Oysa yola çıkacağınız insanla operasyonel bileşeniniz aynı olsa! “Vay şu şöyleydi, evin tipi böyleydi, bu eşyaları başıma bela ettin, benim istediklerim olmuyor” şeklindeki kavgaların çoğu görülmez bile.

2. Fiziksel Bileşen: Aynı yatakta yatma/yatmama, evin içini kullanırken çiftlerin birbirinden rahatsız olup olmama durumudur. Diyelim ki yatakta yatma şekliniz çok hareketli. Kıpır kıpır yatıyorsunuz, eşiniz tam tersine yatağın harp alanına çevrilmesinden rahatsız oluyor. Biri diyor ben böyleyim, diğeri diyor ben bu şekilde zıplayıp duran yatakta uyuyamıyorum. Bir bakıyoruz yataklar ayrılmış! Evli çiftler farklı yataklarda yatmaya başlamış! Veya sizin bir insanda görmeye tahammül edemediğiniz davranışlar var. Eşiniz tam da öyle! Diyelim ki erkeğin aşırı espri yapacağım diye cıvık hareket edenlerinden hoşlanmıyorsunuz. Ağır görünümlü erkekler daha çok hoşunuza gidiyor. Evlendiğiniz kişi sürekli espri yapıyor, her girdiğiniz ortamda insanları güldürmekten ve taklitler yapmaktan çok hoşlanıyor. Siz utancınızdan yerin dibine giriyorsunuz! Oysa ona göre insanlar sevimli olmalı! Davranışlarını sempati olarak yorumluyor ve sizin onu anlamadığınızı düşünüyor.

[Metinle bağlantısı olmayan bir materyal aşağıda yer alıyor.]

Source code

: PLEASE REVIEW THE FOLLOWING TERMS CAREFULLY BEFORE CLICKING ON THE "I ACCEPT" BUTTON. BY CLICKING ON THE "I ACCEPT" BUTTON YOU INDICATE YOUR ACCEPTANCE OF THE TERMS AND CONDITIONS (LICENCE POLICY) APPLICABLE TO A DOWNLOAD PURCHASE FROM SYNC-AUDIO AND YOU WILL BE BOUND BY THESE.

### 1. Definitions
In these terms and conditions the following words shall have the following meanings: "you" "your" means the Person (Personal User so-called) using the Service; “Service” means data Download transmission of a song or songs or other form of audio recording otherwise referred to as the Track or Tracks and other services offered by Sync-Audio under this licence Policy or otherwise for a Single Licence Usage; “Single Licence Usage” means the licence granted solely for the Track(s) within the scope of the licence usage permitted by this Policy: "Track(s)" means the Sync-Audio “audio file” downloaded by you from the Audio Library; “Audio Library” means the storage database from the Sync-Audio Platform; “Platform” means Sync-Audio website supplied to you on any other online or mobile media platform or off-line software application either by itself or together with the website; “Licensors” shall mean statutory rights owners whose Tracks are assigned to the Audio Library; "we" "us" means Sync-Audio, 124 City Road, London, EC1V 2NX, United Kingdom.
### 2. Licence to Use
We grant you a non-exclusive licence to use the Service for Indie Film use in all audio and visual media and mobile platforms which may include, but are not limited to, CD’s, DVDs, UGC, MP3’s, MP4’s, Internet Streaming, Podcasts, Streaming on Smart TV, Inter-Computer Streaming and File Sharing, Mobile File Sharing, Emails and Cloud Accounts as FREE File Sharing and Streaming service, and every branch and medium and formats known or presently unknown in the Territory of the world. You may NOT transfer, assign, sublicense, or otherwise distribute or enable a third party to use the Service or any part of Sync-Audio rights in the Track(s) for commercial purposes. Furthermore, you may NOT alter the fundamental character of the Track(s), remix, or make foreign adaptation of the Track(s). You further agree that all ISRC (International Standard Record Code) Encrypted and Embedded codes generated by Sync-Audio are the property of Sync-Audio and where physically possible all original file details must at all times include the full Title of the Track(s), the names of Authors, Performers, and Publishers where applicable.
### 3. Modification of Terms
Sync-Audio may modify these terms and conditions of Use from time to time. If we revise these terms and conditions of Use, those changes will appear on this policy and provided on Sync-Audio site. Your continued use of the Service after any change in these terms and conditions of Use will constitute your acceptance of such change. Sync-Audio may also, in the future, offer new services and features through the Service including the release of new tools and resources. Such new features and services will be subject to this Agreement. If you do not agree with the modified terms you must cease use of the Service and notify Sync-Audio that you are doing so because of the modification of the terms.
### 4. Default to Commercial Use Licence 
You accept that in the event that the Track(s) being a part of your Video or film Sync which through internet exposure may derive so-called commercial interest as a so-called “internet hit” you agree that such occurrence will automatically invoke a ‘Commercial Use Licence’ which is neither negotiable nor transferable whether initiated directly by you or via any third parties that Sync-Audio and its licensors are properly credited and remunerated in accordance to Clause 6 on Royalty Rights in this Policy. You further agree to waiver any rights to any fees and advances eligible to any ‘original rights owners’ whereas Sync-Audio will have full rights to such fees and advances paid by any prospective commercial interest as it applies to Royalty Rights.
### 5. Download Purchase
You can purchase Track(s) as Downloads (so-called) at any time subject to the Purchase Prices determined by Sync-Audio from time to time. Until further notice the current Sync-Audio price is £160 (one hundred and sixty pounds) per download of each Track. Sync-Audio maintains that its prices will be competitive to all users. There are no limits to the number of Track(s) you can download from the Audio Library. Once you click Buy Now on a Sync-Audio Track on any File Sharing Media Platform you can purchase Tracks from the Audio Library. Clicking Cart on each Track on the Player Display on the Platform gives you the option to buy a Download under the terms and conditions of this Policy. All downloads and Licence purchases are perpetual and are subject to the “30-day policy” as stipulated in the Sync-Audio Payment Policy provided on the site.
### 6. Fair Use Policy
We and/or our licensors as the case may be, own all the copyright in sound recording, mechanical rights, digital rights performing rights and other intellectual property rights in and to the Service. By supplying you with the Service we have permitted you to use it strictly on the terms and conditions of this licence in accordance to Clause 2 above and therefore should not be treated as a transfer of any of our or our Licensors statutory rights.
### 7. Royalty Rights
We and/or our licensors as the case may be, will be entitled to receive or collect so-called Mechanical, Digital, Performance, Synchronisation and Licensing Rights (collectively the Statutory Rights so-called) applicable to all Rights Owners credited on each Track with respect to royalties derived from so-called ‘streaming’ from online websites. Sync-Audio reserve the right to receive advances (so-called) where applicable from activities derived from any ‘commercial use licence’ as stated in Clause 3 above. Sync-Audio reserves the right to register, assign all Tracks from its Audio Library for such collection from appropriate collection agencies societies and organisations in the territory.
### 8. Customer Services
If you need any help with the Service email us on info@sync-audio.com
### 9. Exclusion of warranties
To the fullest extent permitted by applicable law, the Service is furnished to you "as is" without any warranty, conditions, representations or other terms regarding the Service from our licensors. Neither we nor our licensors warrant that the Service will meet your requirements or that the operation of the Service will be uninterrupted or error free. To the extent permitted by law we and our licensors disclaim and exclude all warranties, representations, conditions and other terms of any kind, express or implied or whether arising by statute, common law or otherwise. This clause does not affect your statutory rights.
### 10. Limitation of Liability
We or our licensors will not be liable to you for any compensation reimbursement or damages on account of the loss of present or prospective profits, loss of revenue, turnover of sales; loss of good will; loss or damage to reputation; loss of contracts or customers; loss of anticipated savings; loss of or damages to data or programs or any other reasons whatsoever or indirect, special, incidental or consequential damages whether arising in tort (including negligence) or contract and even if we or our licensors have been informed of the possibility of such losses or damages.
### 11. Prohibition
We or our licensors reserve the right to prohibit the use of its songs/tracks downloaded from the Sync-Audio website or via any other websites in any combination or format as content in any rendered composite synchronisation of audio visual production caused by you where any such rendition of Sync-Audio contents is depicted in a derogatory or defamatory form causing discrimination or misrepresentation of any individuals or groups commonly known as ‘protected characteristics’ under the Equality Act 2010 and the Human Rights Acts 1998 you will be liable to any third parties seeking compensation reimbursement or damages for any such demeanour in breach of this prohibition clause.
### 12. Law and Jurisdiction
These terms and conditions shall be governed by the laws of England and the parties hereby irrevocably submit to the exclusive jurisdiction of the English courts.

3. Cinsel Bileşen: Mahrem hayata, mahremiyete bakışın aynı olmasıdır. Birisine göre doğru olan tarzın, diğeri için saçma ve sapkın algılanması ciddi risktir. Ülkemizde ve inancımız gereği evlilik öncesi anlaşılması zor bir durumdur. İnsanlar aynı evin içine girince birbirlerine uygun olup olmadıklarını anlıyorlar. Ama evlilik öncesi belirli edep sınırları içinde kişilerin kendi durumlarını karşı tarafa dile getirmesinde fayda olduğunu düşünüyorum. (Çok açık yazmak istemiyorum. Nasılsa sizler anladınız. Anlamayan ve bu konuda tereddütleri olanlar varsa lütfen bizi arayarak bireysel destek alınız.)

4. Duygusal Bileşen: Eşlerin birbirlerine karşı açık olabilmeleri, birbirleriyle duygularını paylaşabilmeleri ve paylaşımlardan sonra pişmanlık yaşamamaları durumudur. Günümüzde pek çok evliliğin bu bileşen nedeniyle sorun yaşadığını görüyoruz. Maalesef pek çok kişi eşine karşı duygusal bir mesafe taşıyor! En yakınınızla duygularınızı paylaşamıyorsanız veya paylaştıktan sonra çok pişmanlık yaşıyorsanız evlilik ne kadar mutlu olabilir ki! Eşle paylaşılacak şey var paylaşılmayacak şey var tabii ki. Aklınıza gelen her şey paylaşılmak isteniyor ve eşiniz kafasının şiştiğini söylüyorsa sorun! Eşinden çekinip içine biriktiren ve hep “-mış” gibi yaşayan kişiler de başka bir sorun!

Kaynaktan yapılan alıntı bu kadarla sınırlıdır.